- Theatrical release poster
- Directed by: Wim Wenders
- Screenplay by: Peter Handke
- Based on: Wilhelm Meister's Apprenticeship by Johann Wolfgang von Goethe
- Starring: Rüdiger Vogler Hanna Schygulla Marianne Hoppe Nastassja Kinski Hans Christian Blech Peter Kern Ivan Desny Lisa Kreuzer
- Cinematography: Robby Müller
- Edited by: Peter Przygodda
- Music by: Jürgen Knieper
- Distributed by: Axiom Films (UK and Ireland)
- Release date: 1975;
- Running time: 103 minutes
- Country: West Germany
- Language: German

= Wrong Move =

1975 German road movie by Wim Wenders

Wrong Move (Falsche Bewegung – "False Movement") is a 1975 German road movie directed by Wim Wenders. This was the second part of Wenders' "Road Movie trilogy" which included Alice in the Cities (1974) and Kings of the Road (1976).

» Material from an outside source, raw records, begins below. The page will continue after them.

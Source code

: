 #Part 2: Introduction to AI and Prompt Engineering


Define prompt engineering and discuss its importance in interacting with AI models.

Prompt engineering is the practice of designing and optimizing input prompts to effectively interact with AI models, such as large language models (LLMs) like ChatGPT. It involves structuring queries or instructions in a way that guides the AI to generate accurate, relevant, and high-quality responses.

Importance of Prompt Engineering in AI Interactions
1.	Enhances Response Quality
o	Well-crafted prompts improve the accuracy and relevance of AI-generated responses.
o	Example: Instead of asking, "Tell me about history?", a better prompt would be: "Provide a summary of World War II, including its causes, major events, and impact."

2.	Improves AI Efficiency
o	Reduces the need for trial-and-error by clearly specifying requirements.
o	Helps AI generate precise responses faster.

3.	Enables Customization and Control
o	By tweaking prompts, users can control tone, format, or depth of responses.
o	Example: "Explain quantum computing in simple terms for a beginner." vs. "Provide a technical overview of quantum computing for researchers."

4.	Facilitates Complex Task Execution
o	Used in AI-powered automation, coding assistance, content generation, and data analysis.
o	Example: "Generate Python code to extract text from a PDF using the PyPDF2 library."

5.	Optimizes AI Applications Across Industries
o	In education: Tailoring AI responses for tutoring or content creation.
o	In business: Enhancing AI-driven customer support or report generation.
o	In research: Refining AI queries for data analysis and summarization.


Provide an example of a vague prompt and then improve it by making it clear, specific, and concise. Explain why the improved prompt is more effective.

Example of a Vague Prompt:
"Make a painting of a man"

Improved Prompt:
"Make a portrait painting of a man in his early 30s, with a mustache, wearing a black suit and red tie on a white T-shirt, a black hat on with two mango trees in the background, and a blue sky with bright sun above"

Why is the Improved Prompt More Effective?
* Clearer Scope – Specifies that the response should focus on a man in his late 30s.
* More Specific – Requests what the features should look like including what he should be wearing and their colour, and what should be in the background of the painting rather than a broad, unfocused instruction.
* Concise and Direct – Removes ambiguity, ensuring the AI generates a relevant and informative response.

With long carefully composed shots characteristic of Wenders' work, the story follows the wanderings of an aspiring young writer, Wilhelm Meister, as he explores his native country, encounters its people and starts defining his vocation. His thoughts are occasionally presented in voice-over. The work is a rough adaption of Johann Wolfgang von Goethe's 1795–96 novel Wilhelm Meister's Apprenticeship, an early example of the Bildungsroman or novel of initiation.

In June 2026, Wenders said he would block future access to the film after years of appeals from actress Nastassja Kinski, who was filmed topless when she was 13.

==Plot==
Aiming to be a writer, Wilhelm leaves his mother and girlfriend in his home town of Glückstadt in the flat far north of Germany and sets out for Bonn. Changing trains at Hamburg, he notices a beautiful actress, Therese, and obtains her phone number. In his compartment are an older man, Laertes, who sometimes communicates by playing a harmonica, and a teen acrobat, Mignon, who appears to be mute. The pair have no money, so Wilhelm pays their fare and puts them up in his cheap hotel, where Therese joins them. Bernhard, an awkward Austrian who wants to be a poet, befriends the four. He says he has a rich uncle with a castle on a peak overlooking the Rhine, but when the five turn up it is the wrong place. Despite their error the owner welcomes them, because their arrival prevented him shooting himself; he says they can stay as long as they like.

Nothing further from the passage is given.